I have built a blog platform in VB.NET where the audience are very young, and for some reason like to express their commitment by repeating sequences of characters in their comments.

Examples:

Hi!!!!!!!!!!!!!!!!!!!!!!!!!!!!!!!!!!!!!!!!!!!!!!!!!!! <3<3<3<3<3<3<3<3<3<3<3<3<3<3<3<3<3<3<3<3<3<3<3<3<3<3<3 LOLOLOLOLOLOLOLOLOLOLOLOLLOLOLOLOLOLOLOLOLOLOLOLOL

..and so on.

I don't want to filter this out completely, however, I would like to shorten it down to a maximum of 5 repeating characters or sequences in a row. I have no problem writing a function to handle a single repeating character. But what is the most effective way to filter out a repeating sequence as well?
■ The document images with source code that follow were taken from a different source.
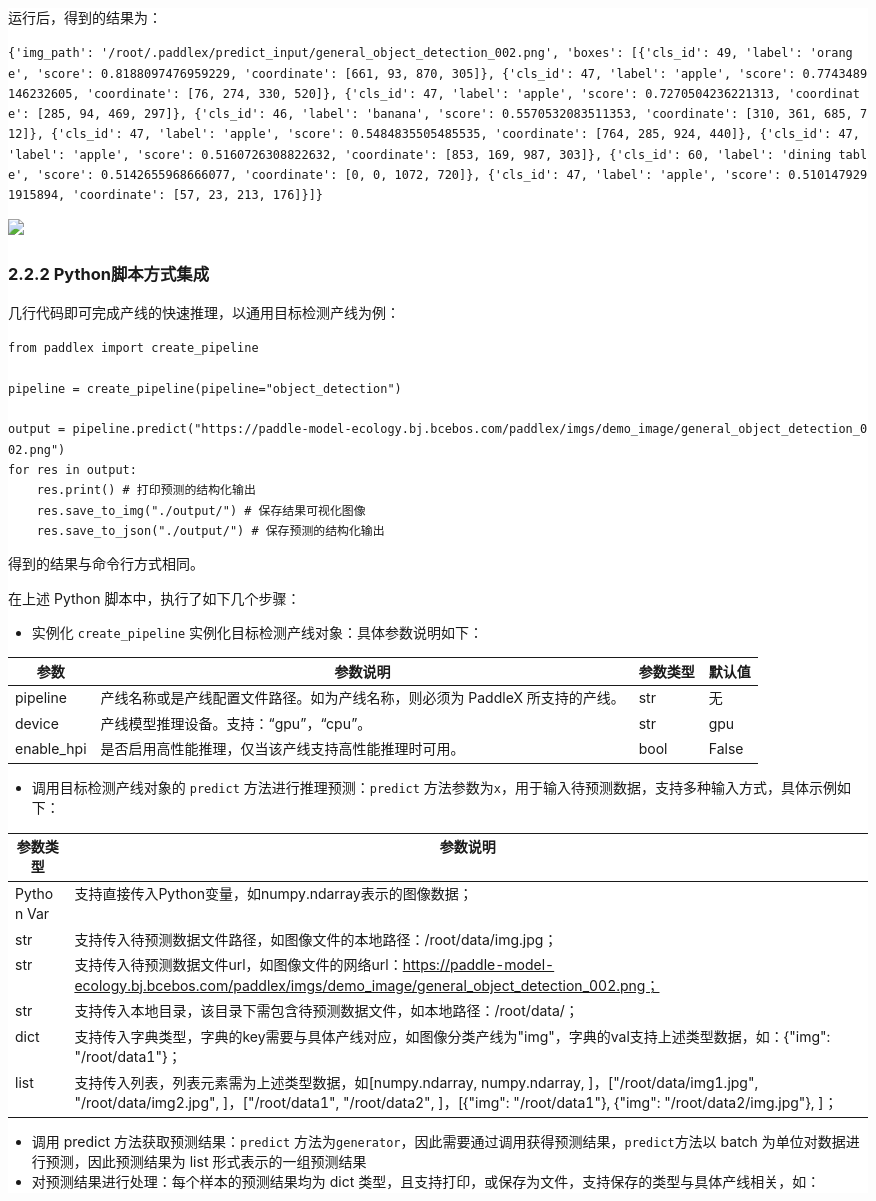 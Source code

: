 运行后，得到的结果为：

```
{'img_path': '/root/.paddlex/predict_input/general_object_detection_002.png', 'boxes': [{'cls_id': 49, 'label': 'orange', 'score': 0.8188097476959229, 'coordinate': [661, 93, 870, 305]}, {'cls_id': 47, 'label': 'apple', 'score': 0.7743489146232605, 'coordinate': [76, 274, 330, 520]}, {'cls_id': 47, 'label': 'apple', 'score': 0.7270504236221313, 'coordinate': [285, 94, 469, 297]}, {'cls_id': 46, 'label': 'banana', 'score': 0.5570532083511353, 'coordinate': [310, 361, 685, 712]}, {'cls_id': 47, 'label': 'apple', 'score': 0.5484835505485535, 'coordinate': [764, 285, 924, 440]}, {'cls_id': 47, 'label': 'apple', 'score': 0.5160726308822632, 'coordinate': [853, 169, 987, 303]}, {'cls_id': 60, 'label': 'dining table', 'score': 0.5142655968666077, 'coordinate': [0, 0, 1072, 720]}, {'cls_id': 47, 'label': 'apple', 'score': 0.5101479291915894, 'coordinate': [57, 23, 213, 176]}]}
```
![](https://rte.weiyun.baidu.com/wiki/attach/image/api/imageDownloadAddress?attachId=a14adac98f61435296164a77d5a32f7b&docGuid=2iPv0uRuAO3FBK "")
### 2.2.2 Python脚本方式集成 
几行代码即可完成产线的快速推理，以通用目标检测产线为例：

```
from paddlex import create_pipeline

pipeline = create_pipeline(pipeline="object_detection")

output = pipeline.predict("https://paddle-model-ecology.bj.bcebos.com/paddlex/imgs/demo_image/general_object_detection_002.png")
for res in output:
    res.print() # 打印预测的结构化输出
    res.save_to_img("./output/") # 保存结果可视化图像
    res.save_to_json("./output/") # 保存预测的结构化输出
```
得到的结果与命令行方式相同。

在上述 Python 脚本中，执行了如下几个步骤：

* 实例化 `create_pipeline` 实例化目标检测产线对象：具体参数说明如下：

|参数|参数说明|参数类型|默认值|
|-|-|-|-|
|pipeline|产线名称或是产线配置文件路径。如为产线名称，则必须为 PaddleX 所支持的产线。|str|无|
|device|产线模型推理设备。支持：“gpu”，“cpu”。|str|gpu|
|enable_hpi|是否启用高性能推理，仅当该产线支持高性能推理时可用。|bool|False|
* 调用目标检测产线对象的 `predict` 方法进行推理预测：`predict` 方法参数为`x`，用于输入待预测数据，支持多种输入方式，具体示例如下：

|参数类型|参数说明|
|-|-|
|Python Var|支持直接传入Python变量，如numpy.ndarray表示的图像数据；|
|str|支持传入待预测数据文件路径，如图像文件的本地路径：/root/data/img.jpg；|
|str|支持传入待预测数据文件url，如图像文件的网络url：https://paddle-model-ecology.bj.bcebos.com/paddlex/imgs/demo_image/general_object_detection_002.png；|
|str|支持传入本地目录，该目录下需包含待预测数据文件，如本地路径：/root/data/；|
|dict|支持传入字典类型，字典的key需要与具体产线对应，如图像分类产线为"img"，字典的val支持上述类型数据，如：{"img": "/root/data1"}；|
|list|支持传入列表，列表元素需为上述类型数据，如[numpy.ndarray, numpy.ndarray, ]，["/root/data/img1.jpg", "/root/data/img2.jpg", ]，["/root/data1", "/root/data2", ]，[{"img": "/root/data1"}, {"img": "/root/data2/img.jpg"}, ]；|
* 调用 predict 方法获取预测结果：`predict` 方法为`generator`，因此需要通过调用获得预测结果，`predict`方法以 batch 为单位对数据进行预测，因此预测结果为 list 形式表示的一组预测结果
* 对预测结果进行处理：每个样本的预测结果均为 dict 类型，且支持打印，或保存为文件，支持保存的类型与具体产线相关，如：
This is what I used earlier for the single repeating characters

Private Shared Function RemoveSequence(ByVal str As String) As String
    Dim sb As New System.Text.StringBuilder
    sb.Capacity = str.Length
    Dim c As Char
    Dim prev As Char = String.Empty
    Dim prevCount As Integer = 0

    For i As Integer = 0 To str.Length - 1
        c = str(i)
        If c = prev Then
            If prevCount < 10 Then
                sb.Append(c)
            End If
            prevCount += 1
        Else
            sb.Append(c)
            prevCount = 0
        End If
        prev = c
    Next

    Return sb.ToString
End Function

Any help would be greatly appreciated

Magnus Engdal
  • 5,446
  • 3
  • 31
  • 50
  • Note that you would be killing any ASCII art with your approach. And for whatever reason, ASCII art still seems to be quite popular. – Franci Penov Jun 30 '10 at 09:38
  • I agree, but for this project and the target audience it doesn't really matter. I just want it to maintain itself as much as possible. – Magnus Engdal Jun 30 '10 at 11:59
  • [What algorithm can you use to find duplicate phrases in a string?](http://stackoverflow.com/questions/88615/what-algorithm-can-you-use-to-find-duplicate-phrases-in-a-string) – Sjoerd Jun 30 '10 at 09:36

1 Answers1

0

You should be able to recursively use the 'Longest repeated substring problem' to solve this. On the first pass you will get two matching sub-strings, and will need to check if they are contiguous. Then repeat the step for one of the sub-strings. Cut off the algo, if the strings are not contiguous, or if the string size become less than a certain number of characters. Finally, you should be able to keep the last match, and discard the rest. You will need to dig around for an implementation :(

Also have a look at this previously asked question: finding long repeated substrings in a massive string

Community
  • 1
  • 1
tathagata
  • 478
  • 3
  • 12